- Assignment:
After counting the lines below that hold the word "Audio", reply with the count and nothing else.

- Records to use:

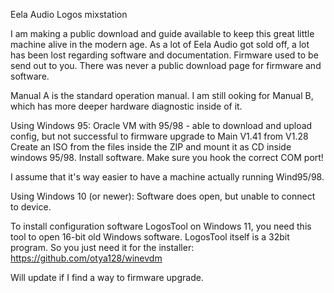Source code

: Eela Audio Logos mixstation

I am making a public download and guide available to keep this great little machine alive in the modern age.
As a lot of Eela Audio got sold off, a lot has been lost regarding software and documentation.
Firmware used to be send out to you. There was never a public download page for firmware and software.

Manual A is the standard operation manual.
I am still ooking for Manual B, which has more deeper hardware diagnostic inside of it.

Using Windows 95:
Oracle VM with 95/98 - able to download and upload config, but not successful to firmware upgrade to Main V1.41 from V1.28
Create an ISO from the files inside the ZIP and mount it as CD inside windows 95/98. Install software.
Make sure you hook the correct COM port!

I assume that it's way easier to have a machine actually running Wind95/98.

Using Windows 10 (or newer):
Software does open, but unable to connect to device.

To install configuration software LogosTool on Windows 11, you need this tool to open 16-bit old Windows software. LogosTool itself is a 32bit program. So you just need it for the installer:
https://github.com/otya128/winevdm



Will update if I find a way to firmware upgrade.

- Solved problem:
2